A Trade-Off Between Sporangia Size and Number Exists in the Potato Late Blight Pathogen Phytophthora infestans, and Is Not Altered by Biotic and Abiotic Factors

Abstract

The negative relationship between offspring size and number is a classic example of trade-off between life-history traits, reported many times in animal and plant species. Here, we wanted to ascertain whether such a trade-off occurred in the oomycete Phytophthora infestans, and whether it was impacted by biotic and abiotic factors. We thus conducted three infection experiments under controlled conditions and measured the number and the size of sporangia (asexual propagules) produced on potato by different P. infestans isolates. In all experiments, we observed a negative relationship between sporangia size and number, demonstrating the existence of a trade-off. Moreover, although the potato host cultivar, temperature and host of origin (tomato or potato) all affected sporangia number, sporangia size or both, none of these biotic and abiotic factors did change the trade-off. Therefore, the trade-off between sporangia size and number could maintain the polyphenism for these traits in P. infestans populations, and favors the coexistence of distinct reproductive strategies within this species. Our results emphasize the relevance to focus on the relationship between offspring size and number in other fungal plant pathogens, as well as to study the impact of offspring size on fitness-linked traits (virulence and disease lesion development) in these organisms.

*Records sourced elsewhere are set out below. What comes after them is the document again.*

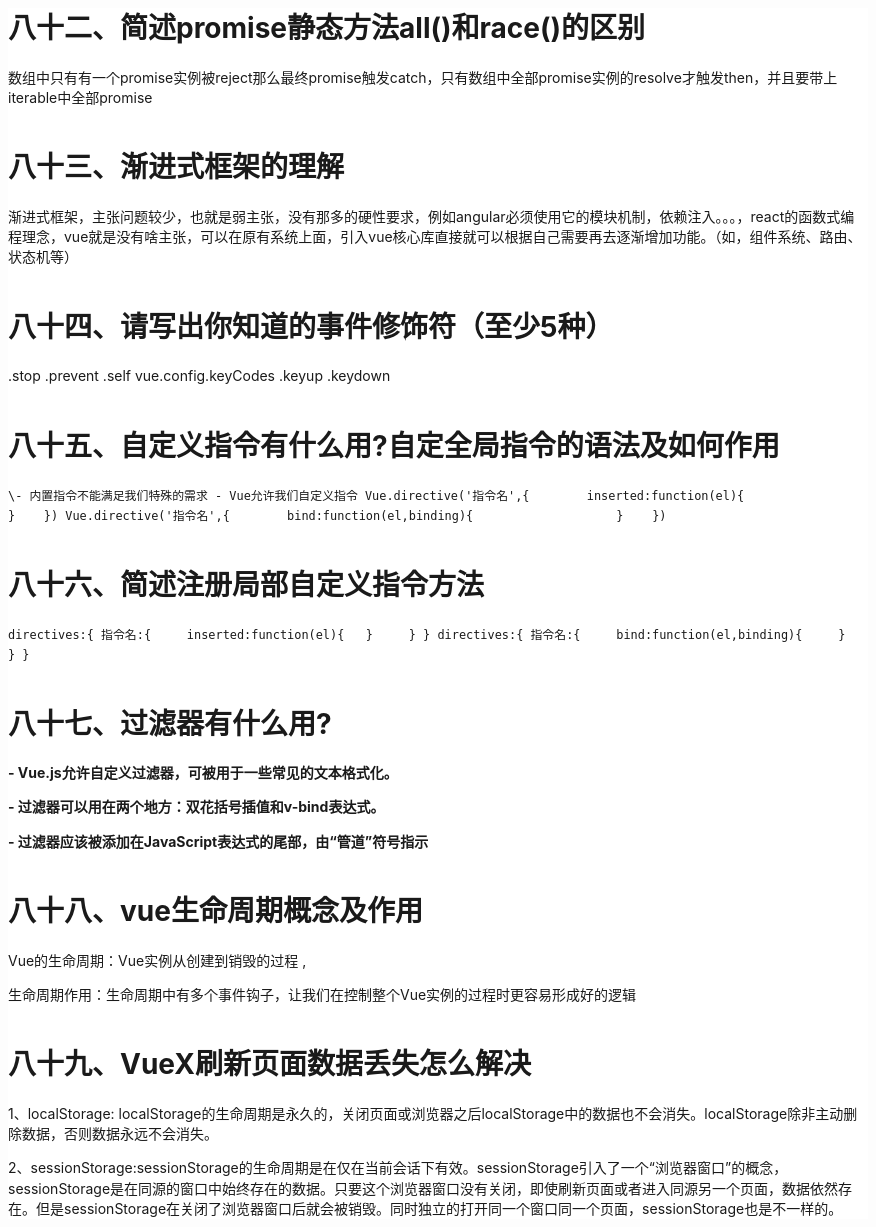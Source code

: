 

# **八十二、简述promise静态方法all()和race()的区别**

数组中只有有一个promise实例被reject那么最终promise触发catch，只有数组中全部promise实例的resolve才触发then，并且要带上iterable中全部promise

# **八十三、渐进式框架的理解**

渐进式框架，主张问题较少，也就是弱主张，没有那多的硬性要求，例如angular必须使用它的模块机制，依赖注入。。。，react的函数式编程理念，vue就是没有啥主张，可以在原有系统上面，引入vue核心库直接就可以根据自己需要再去逐渐增加功能。（如，组件系统、路由、状态机等）

# **八十四、请写出你知道的事件修饰符（至少5种）**

.stop .prevent .self  vue.config.keyCodes .keyup .keydown

# **八十五、自定义指令有什么用?自定全局指令的语法及如何作用**

```JS
\- 内置指令不能满足我们特殊的需求 - Vue允许我们自定义指令 Vue.directive('指令名',{        inserted:function(el){                    }    }) Vue.directive('指令名',{        bind:function(el,binding){                    }    })
```

# **八十六、简述注册局部自定义指令方法**

```JS
directives:{ 指令名:{     inserted:function(el){ 	}     } } directives:{ 指令名:{     bind:function(el,binding){ 	}     } }
```

# **八十七、过滤器有什么用?**

**- Vue.js允许自定义过滤器，可被用于一些常见的文本格式化。**

**- 过滤器可以用在两个地方：双花括号插值和v-bind表达式。**

**- 过滤器应该被添加在JavaScript表达式的尾部，由“管道”符号指示**

# **八十八、vue生命周期概念及作用**

Vue的生命周期：Vue实例从创建到销毁的过程 ,

   生命周期作用：生命周期中有多个事件钩子，让我们在控制整个Vue实例的过程时更容易形成好的逻辑

# **八十九、VueX刷新页面数据丢失怎么解决**

1、localStorage: localStorage的生命周期是永久的，关闭页面或浏览器之后localStorage中的数据也不会消失。localStorage除非主动删除数据，否则数据永远不会消失。

2、sessionStorage:sessionStorage的生命周期是在仅在当前会话下有效。sessionStorage引入了一个“浏览器窗口”的概念，sessionStorage是在同源的窗口中始终存在的数据。只要这个浏览器窗口没有关闭，即使刷新页面或者进入同源另一个页面，数据依然存在。但是sessionStorage在关闭了浏览器窗口后就会被销毁。同时独立的打开同一个窗口同一个页面，sessionStorage也是不一样的。
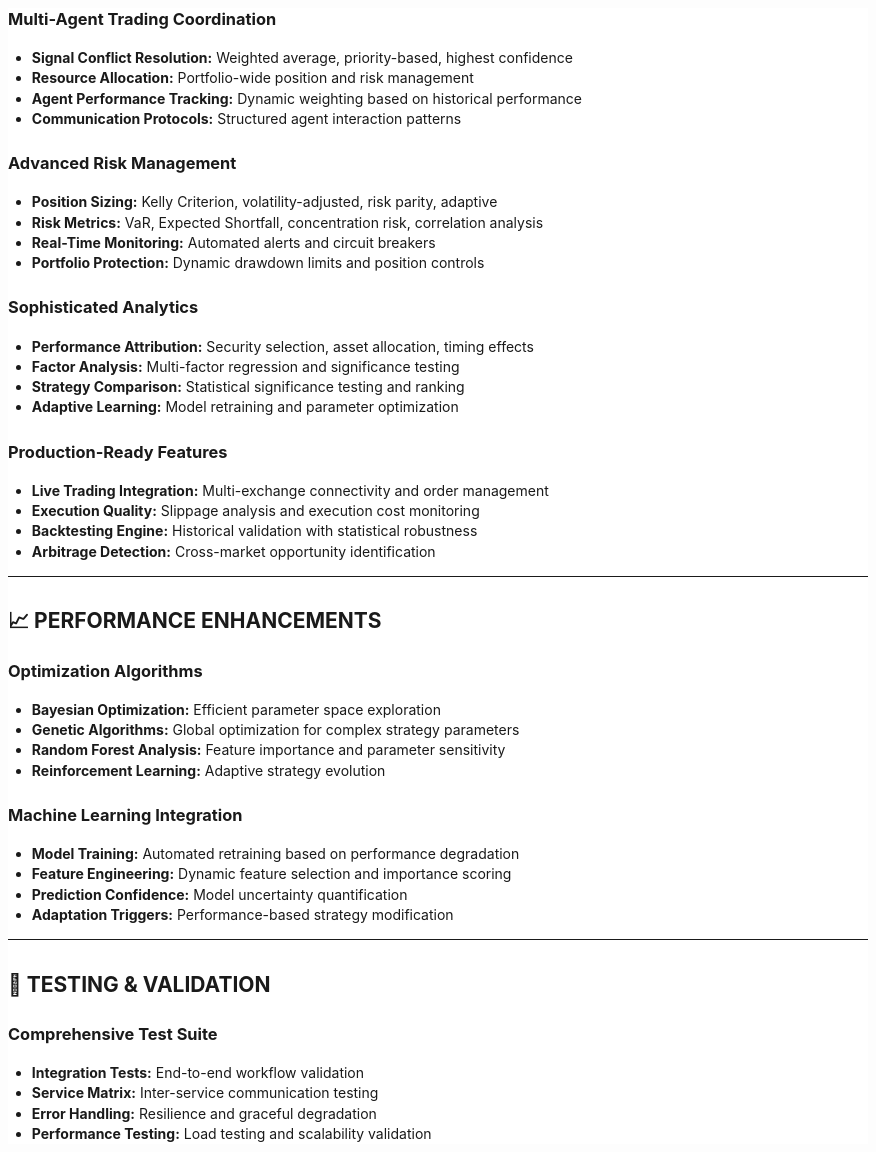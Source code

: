 ### Multi-Agent Trading Coordination
- **Signal Conflict Resolution:** Weighted average, priority-based, highest confidence
- **Resource Allocation:** Portfolio-wide position and risk management
- **Agent Performance Tracking:** Dynamic weighting based on historical performance
- **Communication Protocols:** Structured agent interaction patterns

### Advanced Risk Management
- **Position Sizing:** Kelly Criterion, volatility-adjusted, risk parity, adaptive
- **Risk Metrics:** VaR, Expected Shortfall, concentration risk, correlation analysis
- **Real-Time Monitoring:** Automated alerts and circuit breakers
- **Portfolio Protection:** Dynamic drawdown limits and position controls

### Sophisticated Analytics
- **Performance Attribution:** Security selection, asset allocation, timing effects
- **Factor Analysis:** Multi-factor regression and significance testing
- **Strategy Comparison:** Statistical significance testing and ranking
- **Adaptive Learning:** Model retraining and parameter optimization

### Production-Ready Features
- **Live Trading Integration:** Multi-exchange connectivity and order management
- **Execution Quality:** Slippage analysis and execution cost monitoring
- **Backtesting Engine:** Historical validation with statistical robustness
- **Arbitrage Detection:** Cross-market opportunity identification

---

## 📈 PERFORMANCE ENHANCEMENTS

### Optimization Algorithms
- **Bayesian Optimization:** Efficient parameter space exploration
- **Genetic Algorithms:** Global optimization for complex strategy parameters
- **Random Forest Analysis:** Feature importance and parameter sensitivity
- **Reinforcement Learning:** Adaptive strategy evolution

### Machine Learning Integration
- **Model Training:** Automated retraining based on performance degradation
- **Feature Engineering:** Dynamic feature selection and importance scoring
- **Prediction Confidence:** Model uncertainty quantification
- **Adaptation Triggers:** Performance-based strategy modification

---

## 🧪 TESTING & VALIDATION

### Comprehensive Test Suite
- **Integration Tests:** End-to-end workflow validation
- **Service Matrix:** Inter-service communication testing
- **Error Handling:** Resilience and graceful degradation
- **Performance Testing:** Load testing and scalability validation
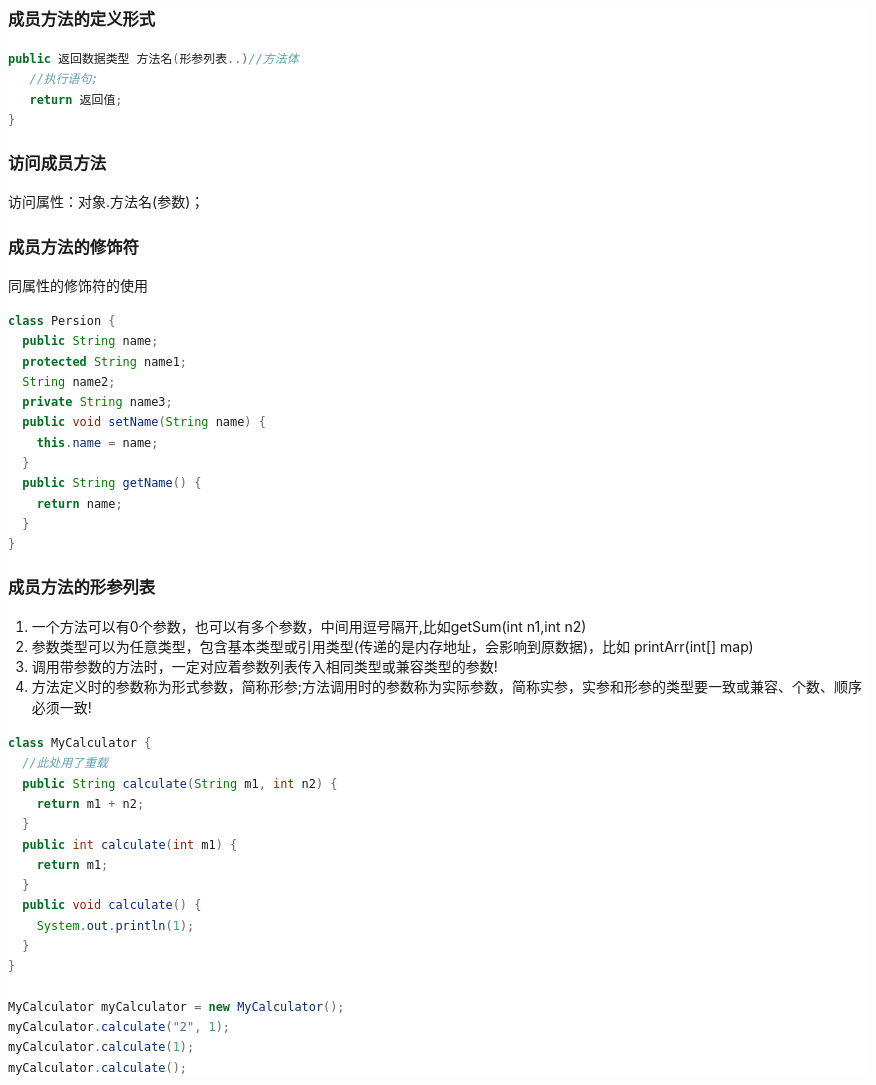 ### 成员方法的定义形式

```java
public 返回数据类型 方法名(形参列表..)//方法体
   //执行语句;
   return 返回值;
}
```

### 访问成员方法

访问属性：对象.方法名(参数)；

### 成员方法的修饰符

同属性的修饰符的使用

```java
class Persion {
  public String name;
  protected String name1;
  String name2;
  private String name3;
  public void setName(String name) {
    this.name = name;
  }
  public String getName() {
    return name;
  }
}
```

### 成员方法的形参列表

1. 一个方法可以有0个参数，也可以有多个参数，中间用逗号隔开,比如getSum(int n1,int n2)
2. 参数类型可以为任意类型，包含基本类型或引用类型(传递的是内存地址，会影响到原数据)，比如 printArr(int[]  map)
3. 调用带参数的方法时，一定对应着参数列表传入相同类型或兼容类型的参数!
4. 方法定义时的参数称为形式参数，简称形参;方法调用时的参数称为实际参数，简称实参，实参和形参的类型要一致或兼容、个数、顺序必须一致!

```java
class MyCalculator {
  //此处用了重载
  public String calculate(String m1, int n2) {
    return m1 + n2;
  }
  public int calculate(int m1) {
    return m1;
  }
  public void calculate() {
    System.out.println(1);
  }
}

MyCalculator myCalculator = new MyCalculator();
myCalculator.calculate("2", 1);
myCalculator.calculate(1);
myCalculator.calculate();
```
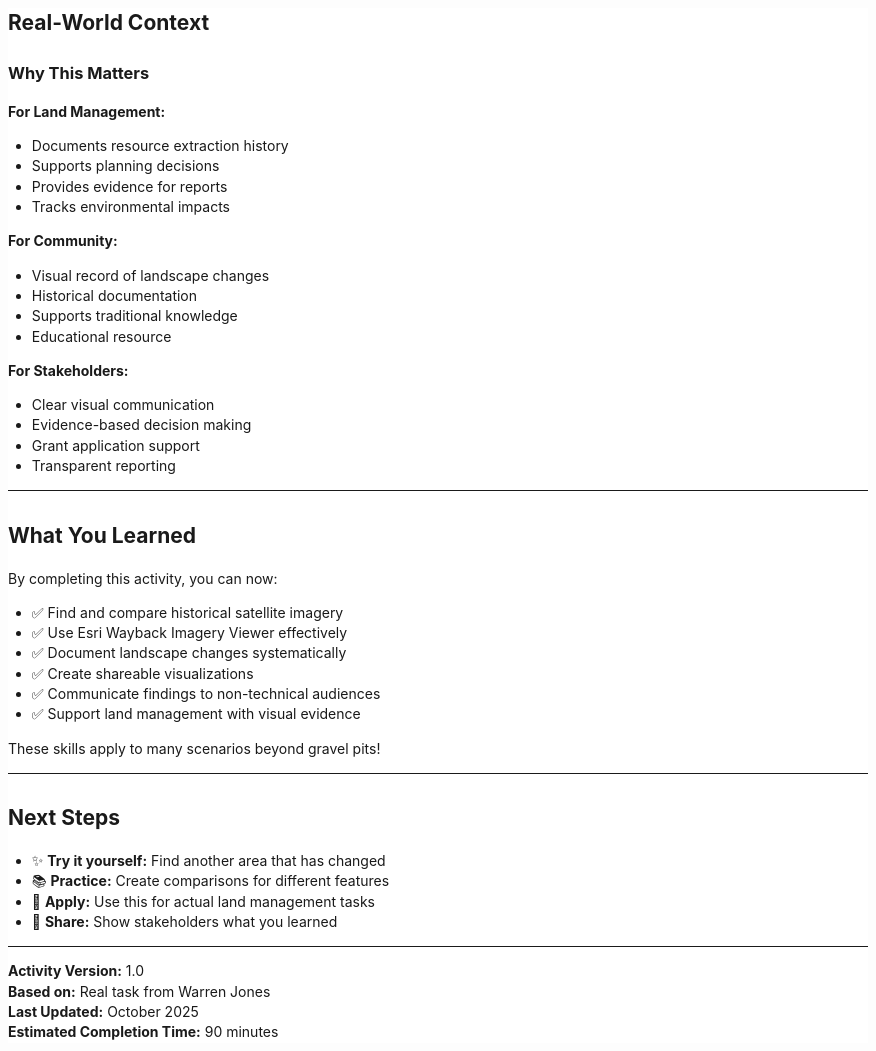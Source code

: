 
## Real-World Context

### Why This Matters

**For Land Management:**
- Documents resource extraction history
- Supports planning decisions
- Provides evidence for reports
- Tracks environmental impacts

**For Community:**
- Visual record of landscape changes
- Historical documentation
- Supports traditional knowledge
- Educational resource

**For Stakeholders:**
- Clear visual communication
- Evidence-based decision making
- Grant application support
- Transparent reporting

---

## What You Learned

By completing this activity, you can now:
- ✅ Find and compare historical satellite imagery
- ✅ Use Esri Wayback Imagery Viewer effectively
- ✅ Document landscape changes systematically
- ✅ Create shareable visualizations
- ✅ Communicate findings to non-technical audiences
- ✅ Support land management with visual evidence

These skills apply to many scenarios beyond gravel pits!

---

## Next Steps

- ✨ **Try it yourself:** Find another area that has changed
- 📚 **Practice:** Create comparisons for different features
- 🎯 **Apply:** Use this for actual land management tasks
- 💬 **Share:** Show stakeholders what you learned

---

**Activity Version:** 1.0  
**Based on:** Real task from Warren Jones  
**Last Updated:** October 2025  
**Estimated Completion Time:** 90 minutes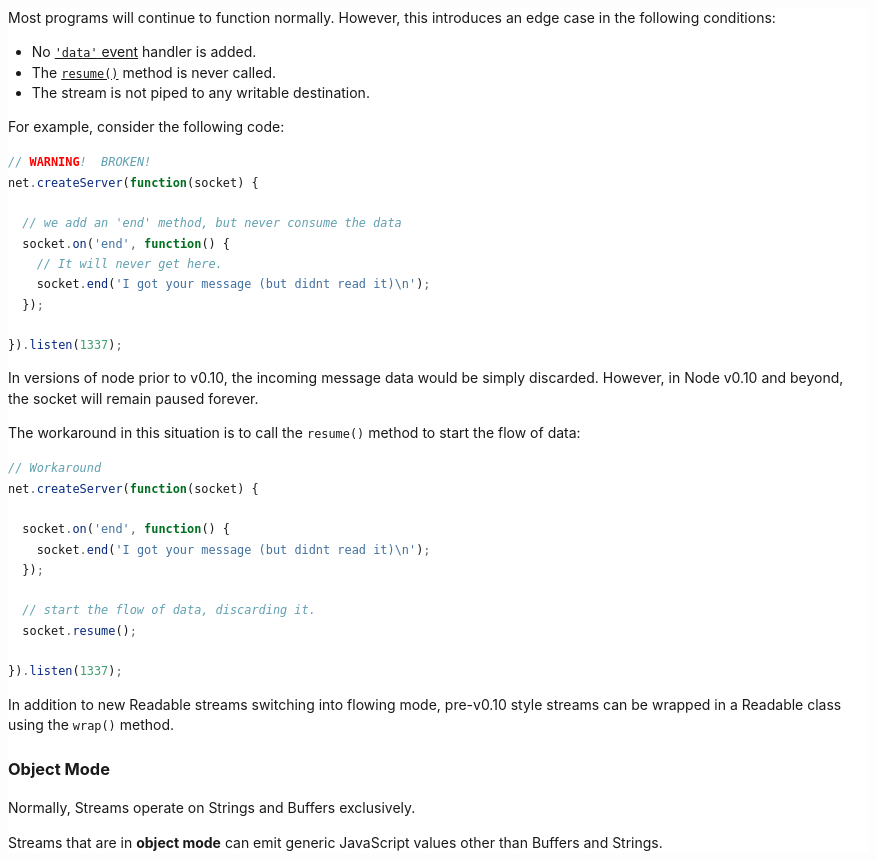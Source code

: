 Most programs will continue to function normally.  However, this
introduces an edge case in the following conditions:

* No [`'data'` event][] handler is added.
* The [`resume()`][] method is never called.
* The stream is not piped to any writable destination.

For example, consider the following code:

```javascript
// WARNING!  BROKEN!
net.createServer(function(socket) {

  // we add an 'end' method, but never consume the data
  socket.on('end', function() {
    // It will never get here.
    socket.end('I got your message (but didnt read it)\n');
  });

}).listen(1337);
```

In versions of node prior to v0.10, the incoming message data would be
simply discarded.  However, in Node v0.10 and beyond, the socket will
remain paused forever.

The workaround in this situation is to call the `resume()` method to
start the flow of data:

```javascript
// Workaround
net.createServer(function(socket) {

  socket.on('end', function() {
    socket.end('I got your message (but didnt read it)\n');
  });

  // start the flow of data, discarding it.
  socket.resume();

}).listen(1337);
```

In addition to new Readable streams switching into flowing mode,
pre-v0.10 style streams can be wrapped in a Readable class using the
`wrap()` method.


### Object Mode



Normally, Streams operate on Strings and Buffers exclusively.

Streams that are in **object mode** can emit generic JavaScript values
other than Buffers and Strings.


[EventEmitter]: events.html#events_class_events_eventemitter
[Object mode]: #stream_object_mode
[`stream.push(chunk)`]: #stream_readable_push_chunk_encoding
[`stream.push(null)`]: #stream_readable_push_chunk_encoding
[`stream.push()`]: #stream_readable_push_chunk_encoding
[`unpipe()`]: #stream_readable_unpipe_destination
[unpiped]: #stream_readable_unpipe_destination
[tcp sockets]: net.html#net_class_net_socket
[zlib streams]: zlib.html
[zlib]: zlib.html
[crypto streams]: crypto.html
[crypto]: crypto.html
[tls.CryptoStream]: tls.html#tls_class_cryptostream
[process.stdin]: process.html#process_process_stdin
[stdout]: process.html#process_process_stdout
[process.stdout]: process.html#process_process_stdout
[process.stderr]: process.html#process_process_stderr
[child process stdout and stderr]: child_process.html#child_process_child_stdout
[API for Stream Consumers]: #stream_api_for_stream_consumers
[API for Stream Implementors]: #stream_api_for_stream_implementors
[Readable]: #stream_class_stream_readable
[Writable]: #stream_class_stream_writable
[Duplex]: #stream_class_stream_duplex
[Transform]: #stream_class_stream_transform
[`_read(size)`]: #stream_readable_read_size_1
[`_read()`]: #stream_readable_read_size_1
[_read]: #stream_readable_read_size_1
[`write(chunk, encoding, callback)`]: #stream_writable_write_chunk_encoding_callback
[`write()`]: #stream_writable_write_chunk_encoding_callback
[`stream.write(chunk)`]: #stream_writable_write_chunk_encoding_callback
[`_write(chunk, encoding, callback)`]: #stream_writable_write_chunk_encoding_callback_1
[`_write()`]: #stream_writable_write_chunk_encoding_callback_1
[_write]: #stream_writable_write_chunk_encoding_callback_1
[`util.inherits`]: util.html#util_util_inherits_constructor_superconstructor
[`end()`]: #stream_writable_end_chunk_encoding_callback
[`'data'` event]: #stream_event_data
[`resume()`]: #stream_readable_resume
[`readable.resume()`]: #stream_readable_resume
[`pause()`]: #stream_readable_pause
[`unpipe()`]: #stream_readable_unpipe_destination
[`pipe()`]: #stream_readable_pipe_destination_options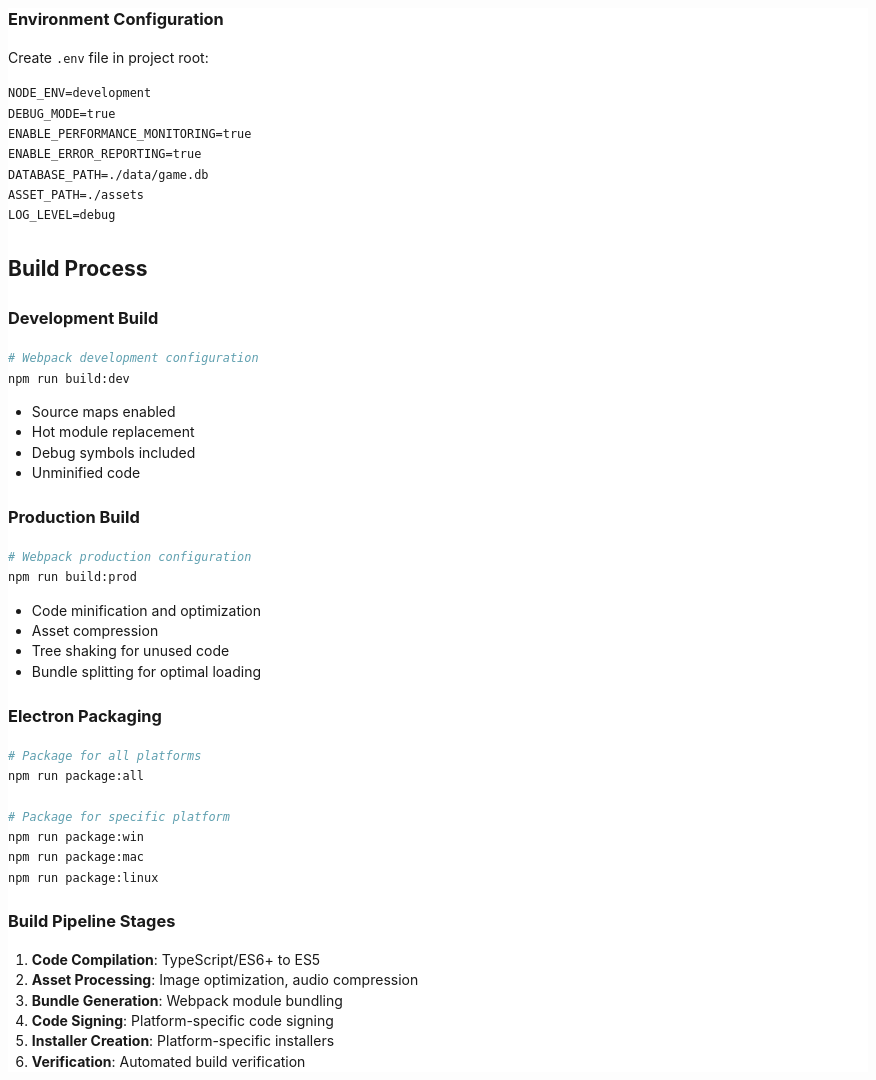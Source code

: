 ### Environment Configuration
Create `.env` file in project root:
```env
NODE_ENV=development
DEBUG_MODE=true
ENABLE_PERFORMANCE_MONITORING=true
ENABLE_ERROR_REPORTING=true
DATABASE_PATH=./data/game.db
ASSET_PATH=./assets
LOG_LEVEL=debug
```

## Build Process

### Development Build
```bash
# Webpack development configuration
npm run build:dev
```
- Source maps enabled
- Hot module replacement
- Debug symbols included
- Unminified code

### Production Build
```bash
# Webpack production configuration
npm run build:prod
```
- Code minification and optimization
- Asset compression
- Tree shaking for unused code
- Bundle splitting for optimal loading

### Electron Packaging
```bash
# Package for all platforms
npm run package:all

# Package for specific platform
npm run package:win
npm run package:mac
npm run package:linux
```

### Build Pipeline Stages
1. **Code Compilation**: TypeScript/ES6+ to ES5
2. **Asset Processing**: Image optimization, audio compression
3. **Bundle Generation**: Webpack module bundling
4. **Code Signing**: Platform-specific code signing
5. **Installer Creation**: Platform-specific installers
6. **Verification**: Automated build verification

Keywords: Solanum tuberosum; fitness; life-history traits; plant pathogen; reproductive strategies.

FIGURE 1

Relationship between size and number of sporangia produced by 119 P. infestans isolates after inoculations on potato cultivars Bintje, Möwe, and Robijn (experiment 1). All variables were LOG-transformed. For sporangia produced on Bintje, the linear regression is represented by a continuous gray line (y = 10.89–0.14×, R² = 0.13, P < 0.001), for sporangia produced on Möwe, the linear regression is represented by a continuous black line (y = 10.58–0.13×, R² = 0.23, P < 0.001), and for isolates inoculated on Robijn, the linear regression is represented by a dotted black line (y = 10.22–0.10×, R² = 0.24, P < 0.001).

FIGURE 2

Relationship between size and number of sporangia produced by 16 P. infestans isolates after inoculations on potato cultivar Bintje at 10, 14, and 18°C (experiment 2). All variables were LOG-transformed. For sporangia produced at 10°C, the linear regression is represented by a continuous gray line (y = 11.25–0.21×, R² = 0.49, P < 0.001), for sporangia produced at 14°C, the linear regression is represented by a dotted black line (y = 11.58–0.23×, R² = 0.39, P < 0.001) and for isolates inoculated at 18°C, the linear regression is represented by a continuous black line (y = 11.14–0.21×, R² = 0.46, P < 0.001).

FIGURE 3

Relationship between size and number of sporangia produced by 21 P. infestans isolates sampled on potato or tomato after inoculations on potato cultivar Bintje (experiment 3). All variables were LOG-transformed. For sporangia produced by potato isolates, the linear regression is represented by a continuous black line (y = 10.23–0.10×, R² = 0.32, P = 0.006) and for sporangia produced by tomato isolates, the linear regression is represented by a continuous gray line (y = 10.20–0.11×, R² = 0.34, P = 0.007).